Typical is the situation at Walmartrealty.com: At last count, 189 Wal-Marts were for sale, and not because business is bad. A typical available Wal-Mart might be a 40,000-square-foot store that was replaced by a 80,000-square-foot store that was so successful it was replaced with a 200,000-square-foot store just down the road — which is precisely what happened in Christensen’s hometown of Bardstown, Ky., where now you find the repurposed courthouse.

Other reused Wal-Marts include the Calvary Chapel of Pinellas Park, Fla., that Christensen writes about. Or the RPM Indoor Raceway of Round Rock, Texas. Or the senior center of Wisconsin Rapids, Wis. Or the charter schools of Buffalo, N.Y., or Laramie, Wyo.

“Big boxes are effectively paid off in seven, eight, nine years,” at which point the owners can do just about anything they want with them, notes Christopher Leinberger, a fellow at the Brookings Institution and author of “The Option of Urbanism: Investing in a New American Dream.”

“If you keep the roof from leaking, they can last 30 or 40 years.”

Christensen is pragmatic, describing the financing and what people did about it.

We told our team to come up with ideas that were creative, credible and of the moment. Here are some of the results:

UAs a developer, what Leinberger hates about parking lots is that they just sit there not making him any money. Fortunately, the vast acreage of big-box parking lots seems almost providentially proportioned to be turned into walkable city blocks, he says. You lay out these blocks with parking garages at their core, and encrust those with an outer layer of shops and apartments. A whole bunch of these blocks, with shops and apartments facing each other across the new streets, makes a chunk of city.

Prefabricated parking deck trusses span about 60 feet, so make your parking deck 60 feet wide and 120 feet deep. Face it on all sides with shops that are 50 feet deep and there’s a walkable city block, with enough space left over for sidewalks, bike lanes and streets. Build apartments or offices over the shops. Didn’t you always want to live a croissant’s throw away from a Target? We thought so.

UBig boxes don’t need windows, but humans do. So the first thing is to core out the center of the big box, so you have a garden open to the sky for people to look into, suggests Roger Lewis, emeritus professor of architecture at the University of Maryland.
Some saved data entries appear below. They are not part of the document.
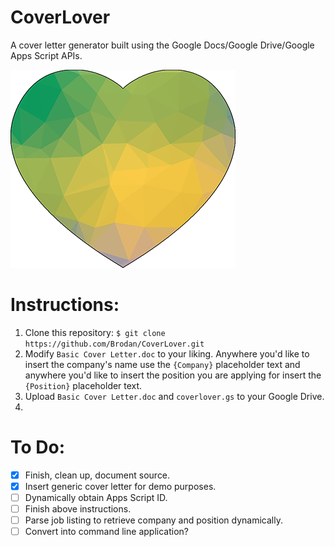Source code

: # CoverLover
A cover letter generator built using the Google Docs/Google Drive/Google Apps Script APIs.

![CoverLover Logo](https://raw.githubusercontent.com/Brodan/CoverLover/master/logo.png)

# Instructions:

1. Clone this repository: `$ git clone https://github.com/Brodan/CoverLover.git`
2. Modify `Basic Cover Letter.doc` to your liking. Anywhere you'd like to insert the company's name use the `{Company}` placeholder text and anywhere you'd like to insert the position you are applying for insert the `{Position}` placeholder text.
3. Upload `Basic Cover Letter.doc` and `coverlover.gs` to your Google Drive.
4. 

# To Do:
- [x] Finish, clean up, document source.
- [x] Insert generic cover letter for demo purposes.
- [ ] Dynamically obtain Apps Script ID.
- [ ] Finish above instructions.
- [ ] Parse job listing to retrieve company and position dynamically.
- [ ] Convert into command line application?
The exterior walls are not hard to punch windows into — structurally, they’re just steel uprights sometimes reinforced with diagonal struts. Punch skylights over the interior walkways and the apartments almost start laying themselves out. Add a balcony here, a second floor there, a sleeping loft over yonder, and you’re looking at the niftiest affordable housing ever. Unless you make them too nice. Then the yuppies are going to want to move in, and there goes the neighborhood.
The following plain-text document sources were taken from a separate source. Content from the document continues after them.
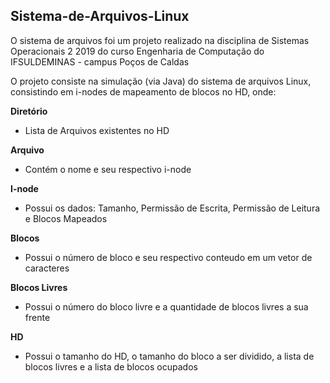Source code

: <h2> Sistema-de-Arquivos-Linux </h2>

O sistema de arquivos foi um projeto realizado na disciplina de Sistemas Operacionais 2 2019 do curso Engenharia de Computação do IFSULDEMINAS - campus Poços de Caldas

O projeto consiste na simulação (via Java) do sistema de arquivos Linux, consistindo em i-nodes de mapeamento de blocos no HD, onde:

<b> Diretório </b>
<ul>
<li> Lista de Arquivos existentes no HD </li>
</ul>

<b> Arquivo </b>
<ul>
<li> Contém o nome e seu respectivo i-node </li>
</ul>

<b> I-node </b>
<ul>
<li> Possui os dados: Tamanho, Permissão de Escrita, Permissão de Leitura e Blocos Mapeados </li>
</ul>

<b> Blocos </b>
<ul>
<li> Possui o número de bloco e seu respectivo conteudo em um vetor de caracteres </li>
</ul>

<b> Blocos Livres </b>
<ul>
<li> Possui o número do bloco livre e a quantidade de blocos livres a sua frente </li>
</ul>

<b> HD </b>
<ul>
<li> Possui o tamanho do HD, o tamanho do bloco a ser dividido, a lista de blocos livres e a lista de blocos ocupados </li>
</ul>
UEverybody wanted to make these things into gardens.

Organic gardeners routinely lay down weed-suppressing black plastic into which they poke holes to plant their seeds. Asphalt is just like that, only a little thicker, observes Darrel Rippeteau, principal of Rippeteau Architects. So in the process of creating a truck garden, the parking lot becomes an orchard. Under the parking lot is an elaborate drainage network that collects rainwater for irrigation. In fact, the water can be piped into the fire-suppression sprinkler system in the big box, which now serves as a monster mister. Much of the roof has become glass or translucent plastic. Those giant halogens make great grow lights. The concrete slab floor works as a heat sump. Major-league climate control comes with the package. Much of the produce is shipped to farmers’ markets, but you can also pick your own.